Top of Records to process

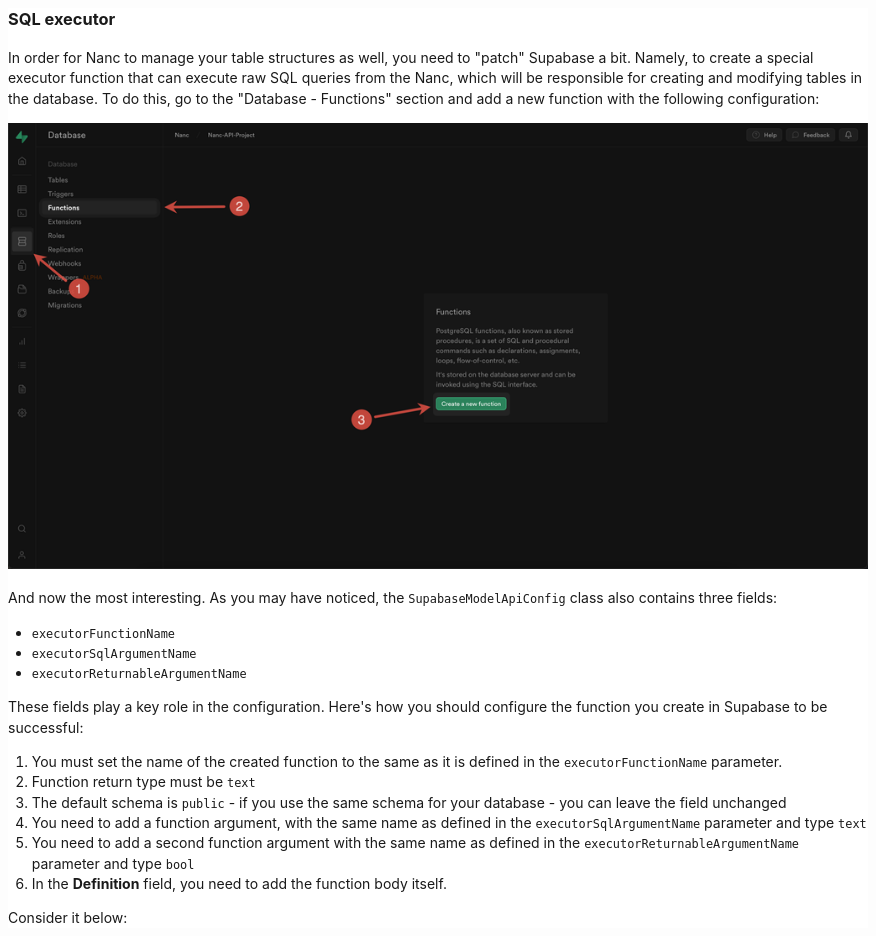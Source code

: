 ### SQL executor

In order for Nanc to manage your table structures as well, you need to "patch" Supabase a bit. Namely, to create a special executor function that can execute raw SQL queries from the Nanc, which will be responsible for creating and modifying tables in the database. To do this, go to the "Database - Functions" section and add a new function with the following configuration:

![](../../../static/screenshots/supabase_api/adding_executor_function.png)

And now the most interesting. As you may have noticed, the `SupabaseModelApiConfig` class also contains three fields:
- `executorFunctionName`
- `executorSqlArgumentName`
- `executorReturnableArgumentName`

These fields play a key role in the configuration. Here's how you should configure the function you create in Supabase to be successful:

1. You must set the name of the created function to the same as it is defined in the `executorFunctionName` parameter.
2. Function return type must be `text`
3. The default schema is `public` - if you use the same schema for your database - you can leave the field unchanged
4. You need to add a function argument, with the same name as defined in the `executorSqlArgumentName` parameter and type `text`
5. You need to add a second function argument with the same name as defined in the `executorReturnableArgumentName` parameter and type `bool`
5. In the **Definition** field, you need to add the function body itself.

Consider it below:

Bottom of Records to process

Task statement → Give every line above again exactly, with no pictures.

Task answer →
Source code

: ### SQL executor

In order for Nanc to manage your table structures as well, you need to "patch" Supabase a bit. Namely, to create a special executor function that can execute raw SQL queries from the Nanc, which will be responsible for creating and modifying tables in the database. To do this, go to the "Database - Functions" section and add a new function with the following configuration:

![](../../../static/screenshots/supabase_api/adding_executor_function.png)

And now the most interesting. As you may have noticed, the `SupabaseModelApiConfig` class also contains three fields:
- `executorFunctionName`
- `executorSqlArgumentName`
- `executorReturnableArgumentName`

These fields play a key role in the configuration. Here's how you should configure the function you create in Supabase to be successful:

1. You must set the name of the created function to the same as it is defined in the `executorFunctionName` parameter.
2. Function return type must be `text`
3. The default schema is `public` - if you use the same schema for your database - you can leave the field unchanged
4. You need to add a function argument, with the same name as defined in the `executorSqlArgumentName` parameter and type `text`
5. You need to add a second function argument with the same name as defined in the `executorReturnableArgumentName` parameter and type `bool`
5. In the **Definition** field, you need to add the function body itself.

Consider it below:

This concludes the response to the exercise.